2.1. Place Attractiveness and Return Migration Decision
Place attractiveness (considered also as territorial attractiveness, regional attractiveness or city attractiveness) is conceptualized as something positive or as something that exerts a physical or emotional pulling power in a place (Hidalgo & Hernandez, 2001). The ability of places to attract migrants are qualities of destination regions, which is a fundamental issue in migration research (Bjerke & Mellander, 2016). Places’ ability to attract the right kind of workforce to enhance the competitiveness of trade, service and industry has frequently been emphasized in return migration studies (Williams & Vaske, 2003). Yigitcanlar et al. (2007) propose place attractiveness from a migration perspective, develop place attractiveness on the basis of a subjectively defined attractiveness based on stated preferences. The attractiveness of places in migrants’ point of view involves three main aspects: (1) job opportunities in place, (2) place attachment, and (3) quality of life.
2.1.1. Job Opportunities and Return Migration Decision
Previous researches by Soon (2010), Rérat (2014), and Pearson and Andres (2010) point out that students who have good perceptions of the working environment of rural home have a higher probability to return. Better chances for getting a good job have substantial impact on immigration and outmigration (Huang & Zhang, 2013). Favourable perceptions of chances for higher wage at home, perceptions of skill use opportunities and job promotion prospects at home encourage students to return (Buchenrieder et al., 2019). The returnees do not have the obligation to return, but choose to do so since they see increasing opportunities for them in their home communities or feel that they can move up faster in their career development in their home communities. Good perceptions of job finding opportunities in hometown also have a large and significant impact on a student’s return intention and decision (Soon, 2010; Rérat, 2014; Crescenzi et al., 2017; Buchenrieder et al., 2019). Thus,
Hypothesis 1: Job opportunities in hometown is positively related to return migration decision.
2.1.2. Quality of Living Environment and Return Migration Decision
Quality of living environment refers to “the set of characteristics that define a place, making it attractive and live able” (Ezmale, 2012). Quality of living environment is the ‘‘live ability’’ of a region, commonly expressed in indicators including the standard and variety of education and community facilities, crime level, climates, amenities, environmental quality, housing affordability, and transportation access (D’agostini & Luiz, 2008). Quality of living environment can be influenced by local government to achieve a clean environment, free access to water for citizens, and a friendly climate (Güngör & Tansel, 2008).

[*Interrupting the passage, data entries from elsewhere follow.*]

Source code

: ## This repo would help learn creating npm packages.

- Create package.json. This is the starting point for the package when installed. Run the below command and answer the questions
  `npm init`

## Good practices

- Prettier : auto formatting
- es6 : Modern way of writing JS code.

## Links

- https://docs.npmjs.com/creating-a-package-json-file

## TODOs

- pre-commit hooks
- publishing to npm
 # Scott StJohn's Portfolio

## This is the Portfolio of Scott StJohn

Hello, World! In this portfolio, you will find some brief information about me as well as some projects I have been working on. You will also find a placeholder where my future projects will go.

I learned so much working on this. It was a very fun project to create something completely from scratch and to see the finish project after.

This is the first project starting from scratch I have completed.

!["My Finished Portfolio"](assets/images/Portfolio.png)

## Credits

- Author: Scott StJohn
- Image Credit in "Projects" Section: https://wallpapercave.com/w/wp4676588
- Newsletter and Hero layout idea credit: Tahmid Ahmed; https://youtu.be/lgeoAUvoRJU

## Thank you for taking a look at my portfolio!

Traditionally, in several studies on relocation of households between central areas and suburbs, the role of living environment is highlighted (Rérat, 2014). In research on amenity-led or lifestyle migration in small rural communities, the importance of the quality of life and residential facilities in migration has again been strongly indicated (Buchenrieder et al., 2019). If a city can offer a wide range of natural amenities and various outdoor recreation facilities, it can attract knowledge workers (Lalli, 1992). Attracting and retaining population to rural areas can be a challenge as most people prefer to settle in larger cities for higher income and job opportunities. However, rural communities can attract and retain population by promoting the benefits of living and working in smaller communities such as lower living expenses, safe neighbourhoods, clean atmosphere and a strong network of friends, family, and ethnic group (Pearson & Andres, 2010). Research on return intention of students confirm that a good perception of the living environment in the hometown relates to intention to return (Bjarnasona & Thorlindssonb, 2006; Pearson & Andres, 2010).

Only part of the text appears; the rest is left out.